Dettagli Recensione
Schiaffi e preti
Le “Quattro sberle benedette” (“suggellando la sua volontà con quattro sonori sganassoni”) di Andrea Vitali sono destinate – nel romanzo – a suscitare scalpore nella comunità bellanese. Corre l’anno ’29, quello della famosa crisi che ahimé apparenta quei tempi ai nostri, siamo in piena epoca fascista (“Voleva pagare a tutti i costi la tassa del celibato?”) e nel paesino sul lago di Como si celebrano le festività dei santi, dei morti e della Vittoria.

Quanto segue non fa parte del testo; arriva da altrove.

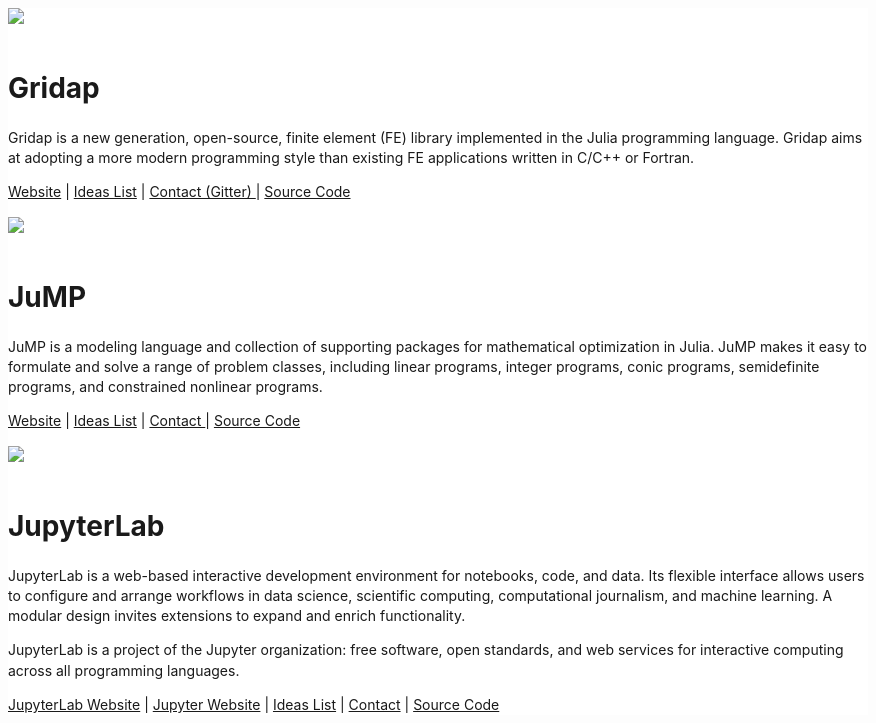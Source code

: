 

  <tr>
   <td>
      <img width="800px" src="https://github.com/gridap/Gridap.jl/raw/master/images/color-logo-only-square.png"/>
   </td>
   <td>
      <h1>Gridap</h1>
      <p>
        Gridap is a new generation, open-source, finite element (FE) library implemented in the Julia programming language. Gridap aims at adopting a more modern programming style than existing FE applications written in C/C++ or Fortran.
      </p>
      <p>
        <a href="https://gridap.github.io/Tutorials/stable/">Website</a>  | <a href="https://github.com/gridap/GSoC/blob/main/2024/ideas-list.md"> Ideas List</a> | <a href="https://gitter.im/Gridap-jl/community"> Contact (Gitter) </a> | <a href="https://github.com/gridap/Gridap.jl">Source Code</a>
      </p>
   </td>
 </tr>

  <tr>
    <td>
      <img width="800px" src="img/jump.png"/>
    </td>
    <td>
      <h1>JuMP</h1>
      <p>
        JuMP is a modeling language and collection of supporting packages for mathematical optimization in Julia. JuMP makes it easy to formulate and solve a range of problem classes, including linear programs, integer programs, conic programs, semidefinite programs, and constrained nonlinear programs.
      </p>
      <p>
        <a href="https://jump.dev">Website</a> | <a href="https://github.com/jump-dev/GSOC2023">Ideas List</a> | <a href="https://app.gitter.im/#/room/#JuliaOpt_JuMP-dev:gitter.im"> Contact </a> | <a href="https://github.com/jump-dev">Source Code</a>
      </p>
    </td>
  </tr>

  <tr>
    <td>
      <img width="800px" src="img/jupyter.png"/>
    </td>
    <td>
      <h1>JupyterLab</h1>
      <p>
        JupyterLab is a web-based interactive development environment for notebooks, code, and data. Its flexible interface allows users to configure and arrange workflows in data science, scientific computing, computational journalism, and machine learning. A modular design invites extensions to expand and enrich functionality.
      </p>
      <p>
        JupyterLab is a project of the Jupyter organization: free software, open standards, and web services for interactive computing across all programming languages.
      </p>
      <p>
        <a href="https://jupyterlab.readthedocs.io/en/latest/">JupyterLab Website</a> | <a href="https://jupyter.org/">Jupyter Website</a> | <a href="https://github.com/orgs/jupyterlab/projects/8/views/1?pane=info">Ideas List</a> | <a href="https://app.gitter.im/#/room/#jupyterlab_jupyterlab:gitter.im">Contact</a> | <a href="https://github.com/jupyterlab/jupyterlab">Source Code</a>
      </p>
    </td>
  </tr>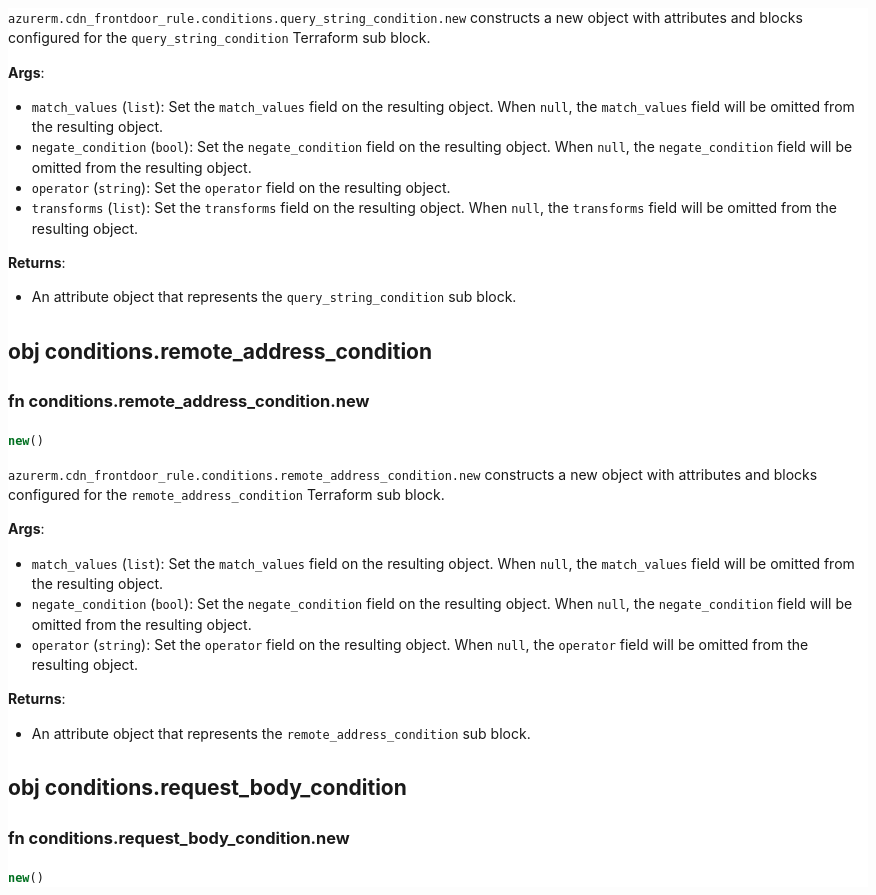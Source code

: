 
`azurerm.cdn_frontdoor_rule.conditions.query_string_condition.new` constructs a new object with attributes and blocks configured for the `query_string_condition`
Terraform sub block.



**Args**:
  - `match_values` (`list`): Set the `match_values` field on the resulting object. When `null`, the `match_values` field will be omitted from the resulting object.
  - `negate_condition` (`bool`): Set the `negate_condition` field on the resulting object. When `null`, the `negate_condition` field will be omitted from the resulting object.
  - `operator` (`string`): Set the `operator` field on the resulting object.
  - `transforms` (`list`): Set the `transforms` field on the resulting object. When `null`, the `transforms` field will be omitted from the resulting object.

**Returns**:
  - An attribute object that represents the `query_string_condition` sub block.


## obj conditions.remote_address_condition



### fn conditions.remote_address_condition.new

```ts
new()
```


`azurerm.cdn_frontdoor_rule.conditions.remote_address_condition.new` constructs a new object with attributes and blocks configured for the `remote_address_condition`
Terraform sub block.



**Args**:
  - `match_values` (`list`): Set the `match_values` field on the resulting object. When `null`, the `match_values` field will be omitted from the resulting object.
  - `negate_condition` (`bool`): Set the `negate_condition` field on the resulting object. When `null`, the `negate_condition` field will be omitted from the resulting object.
  - `operator` (`string`): Set the `operator` field on the resulting object. When `null`, the `operator` field will be omitted from the resulting object.

**Returns**:
  - An attribute object that represents the `remote_address_condition` sub block.


## obj conditions.request_body_condition



### fn conditions.request_body_condition.new

```ts
new()
```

La storia ha per fulcro la locale stazione dei carabinieri: il maresciallo Maccadò è appena diventato papà di un bel bambino, ma è afflitto dallo spettro di un trasferimento-tormentone. Nella funzione di comandante lo sostituisce il brigadiere sardo Mannu, che deve far fronte alla rivalità dell’appuntato Misfatti e alla misteriosa serie di lettere anonime che sembrano riferite a Don Secchia (“il colorito da bicarbonato che aveva in faccia”), il coadiutore parrocchiale:
“Dalla casa di Cristo
senza essere visto
egli sfugge di sera
come fosse in galera”
Tra caserma, sacristia e canonica, il romanzo propone il consueto assortimento di personaggi del popolo, che interpretano scenette da teatrino e situazioni paradossali che si dipartono dalla vicenda principale: sembra che l’insignificante pretino (“Che era già brutto, e paceamen, un sacerdote mica per forza doveva essere bello. Ma era anche triste come un bel niente a cena”) frequenti la casa chiusa (chiusa si fa per dire, se anche un prete la può frequentare!) di Lecco, dalla quale dilaga un’epidemia di morbillo (“La faccenda delle signorine morbillose trasferite in fretta e furia dalla maison lecchese al rifugio dell’Arizona…”)…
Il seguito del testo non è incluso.